Look below for lines that hold the string "docs" and copy each one.
======== SUPPLIED DATA ========
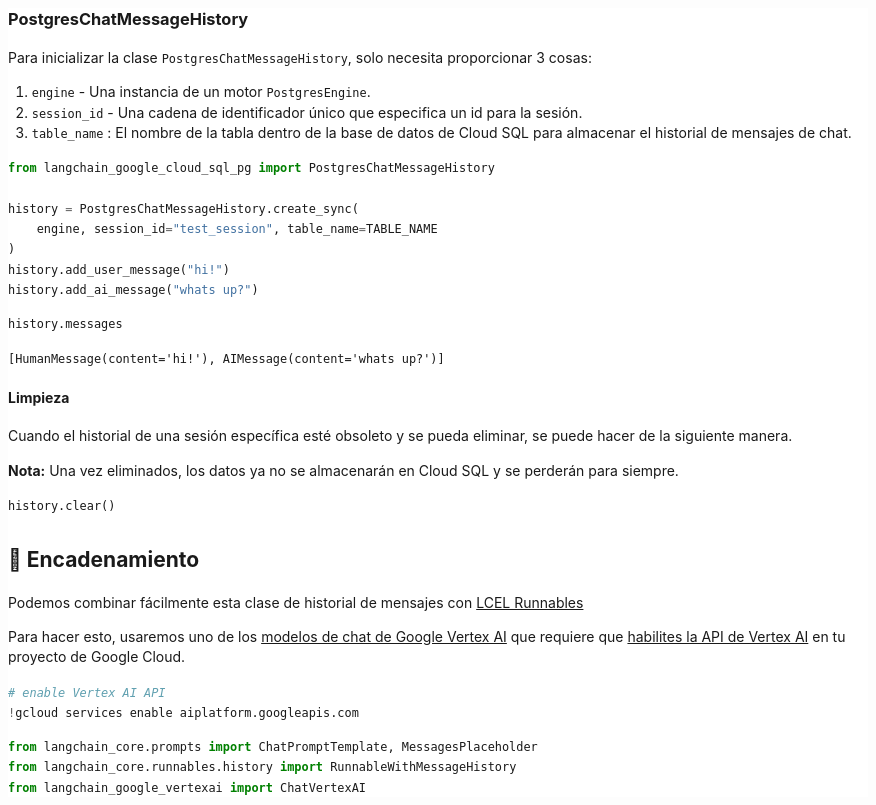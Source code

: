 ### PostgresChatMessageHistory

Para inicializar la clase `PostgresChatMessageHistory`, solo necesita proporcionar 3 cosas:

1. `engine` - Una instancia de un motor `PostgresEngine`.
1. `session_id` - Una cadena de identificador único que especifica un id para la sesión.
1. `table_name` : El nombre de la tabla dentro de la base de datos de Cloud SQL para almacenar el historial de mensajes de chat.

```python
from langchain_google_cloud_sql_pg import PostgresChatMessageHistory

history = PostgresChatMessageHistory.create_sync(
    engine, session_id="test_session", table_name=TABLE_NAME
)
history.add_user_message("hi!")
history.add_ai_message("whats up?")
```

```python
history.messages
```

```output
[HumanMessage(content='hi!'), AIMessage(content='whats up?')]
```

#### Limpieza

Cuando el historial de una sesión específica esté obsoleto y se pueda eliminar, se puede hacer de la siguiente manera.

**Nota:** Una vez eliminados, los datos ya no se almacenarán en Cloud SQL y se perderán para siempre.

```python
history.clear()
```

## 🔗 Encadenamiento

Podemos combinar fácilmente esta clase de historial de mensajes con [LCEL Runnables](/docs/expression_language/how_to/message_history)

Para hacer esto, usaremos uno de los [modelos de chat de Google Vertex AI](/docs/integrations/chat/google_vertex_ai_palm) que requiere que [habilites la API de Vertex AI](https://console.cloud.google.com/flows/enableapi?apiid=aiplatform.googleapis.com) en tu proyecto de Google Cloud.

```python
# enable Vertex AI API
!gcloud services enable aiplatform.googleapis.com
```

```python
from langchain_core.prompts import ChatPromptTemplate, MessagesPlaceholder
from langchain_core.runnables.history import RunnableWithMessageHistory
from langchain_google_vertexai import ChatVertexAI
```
========
EXERCISE RESULT:
Podemos combinar fácilmente esta clase de historial de mensajes con [LCEL Runnables](/docs/expression_language/how_to/message_history)
Para hacer esto, usaremos uno de los [modelos de chat de Google Vertex AI](/docs/integrations/chat/google_vertex_ai_palm) que requiere que [habilites la API de Vertex AI](https://console.cloud.google.com/flows/enableapi?apiid=aiplatform.googleapis.com) en tu proyecto de Google Cloud.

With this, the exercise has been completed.